Set down the entries that follow exactly as written, leaving out any images.

BEGIN

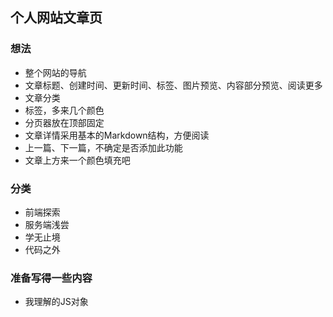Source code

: ## 个人网站文章页

### 想法
* 整个网站的导航
* 文章标题、创建时间、更新时间、标签、图片预览、内容部分预览、阅读更多
* 文章分类
* 标签，多来几个颜色
* 分页器放在顶部固定
* 文章详情采用基本的Markdown结构，方便阅读
* 上一篇、下一篇，不确定是否添加此功能
* 文章上方来一个颜色填充吧

### 分类

* 前端探索
* 服务端浅尝
* 学无止境
* 代码之外

### 准备写得一些内容

* 我理解的JS对象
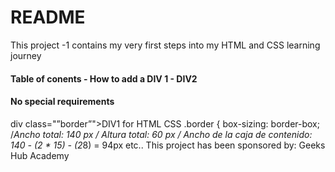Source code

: # README
This project -1  contains my very  first steps into my HTML and CSS learning journey
#### Table of conents - How  to add a DIV 1 - DIV2 
####    No special requirements 
div class="”border”">DIV1</div>  for HTML 
CSS .border { box-sizing: border-box; /*Ancho total: 140 px / Altura total: 60 px / Ancho de la caja de contenido: 140 - (2 * 15) - (2*8) = 94px  etc.. 
This project has been sponsored by: Geeks Hub Academy 
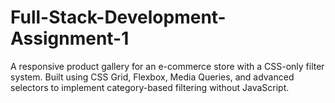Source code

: # Full-Stack-Development-Assignment-1
A responsive product gallery for an e-commerce store with a CSS-only filter system. Built using CSS Grid, Flexbox, Media Queries, and advanced selectors to implement category-based filtering without JavaScript.
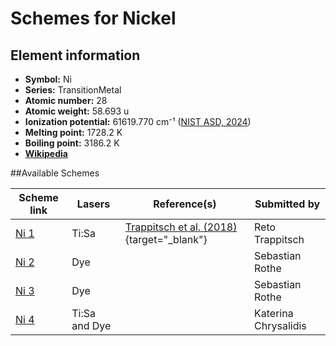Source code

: # Schemes for Nickel

## Element information

- **Symbol:** Ni
- **Series:** TransitionMetal
- **Atomic number:** 28
- **Atomic weight:** 58.693 u
- **Ionization potential:**  61619.770 cm⁻¹ ([NIST ASD, 2024](https://www.nist.gov/pml/atomic-spectra-database))
- **Melting point:** 1728.2 K
- **Boiling point:** 3186.2 K
- [**Wikipedia**](https://en.wikipedia.org/wiki/Nickel)

##Available Schemes

|       Scheme link       |    Lasers     |                                      Reference(s)                                      |     Submitted by     |
| ----------------------- | ------------- | -------------------------------------------------------------------------------------- | -------------------- |
| [Ni 1](../ni/ni-001.md) | Ti:Sa         | [Trappitsch et al. (2018)](https://doi.org/10.1016/j.gca.2017.05.031){target="_blank"} | Reto Trappitsch      |
| [Ni 2](../ni/ni-002.md) | Dye           |                                                                                        | Sebastian Rothe      |
| [Ni 3](../ni/ni-003.md) | Dye           |                                                                                        | Sebastian Rothe      |
| [Ni 4](../ni/ni-004.md) | Ti:Sa and Dye |                                                                                        | Katerina Chrysalidis |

END

**SOLVED EXERCISE:**
Source code

: ## 个人网站文章页

### 想法
* 整个网站的导航
* 文章标题、创建时间、更新时间、标签、图片预览、内容部分预览、阅读更多
* 文章分类
* 标签，多来几个颜色
* 分页器放在顶部固定
* 文章详情采用基本的Markdown结构，方便阅读
* 上一篇、下一篇，不确定是否添加此功能
* 文章上方来一个颜色填充吧

### 分类

* 前端探索
* 服务端浅尝
* 学无止境
* 代码之外

### 准备写得一些内容

* 我理解的JS对象
Source code

: # README
This project -1  contains my very  first steps into my HTML and CSS learning journey
#### Table of conents - How  to add a DIV 1 - DIV2 
####    No special requirements 
div class="”border”">DIV1</div>  for HTML 
CSS .border { box-sizing: border-box; /*Ancho total: 140 px / Altura total: 60 px / Ancho de la caja de contenido: 140 - (2 * 15) - (2*8) = 94px  etc.. 
This project has been sponsored by: Geeks Hub Academy 
Source code

: # Full-Stack-Development-Assignment-1
A responsive product gallery for an e-commerce store with a CSS-only filter system. Built using CSS Grid, Flexbox, Media Queries, and advanced selectors to implement category-based filtering without JavaScript.
Source code

: # Schemes for Nickel

## Element information

- **Symbol:** Ni
- **Series:** TransitionMetal
- **Atomic number:** 28
- **Atomic weight:** 58.693 u
- **Ionization potential:**  61619.770 cm⁻¹ ([NIST ASD, 2024](https://www.nist.gov/pml/atomic-spectra-database))
- **Melting point:** 1728.2 K
- **Boiling point:** 3186.2 K
- [**Wikipedia**](https://en.wikipedia.org/wiki/Nickel)

##Available Schemes

|       Scheme link       |    Lasers     |                                      Reference(s)                                      |     Submitted by     |
| ----------------------- | ------------- | -------------------------------------------------------------------------------------- | -------------------- |
| [Ni 1](../ni/ni-001.md) | Ti:Sa         | [Trappitsch et al. (2018)](https://doi.org/10.1016/j.gca.2017.05.031){target="_blank"} | Reto Trappitsch      |
| [Ni 2](../ni/ni-002.md) | Dye           |                                                                                        | Sebastian Rothe      |
| [Ni 3](../ni/ni-003.md) | Dye           |                                                                                        | Sebastian Rothe      |
| [Ni 4](../ni/ni-004.md) | Ti:Sa and Dye |                                                                                        | Katerina Chrysalidis |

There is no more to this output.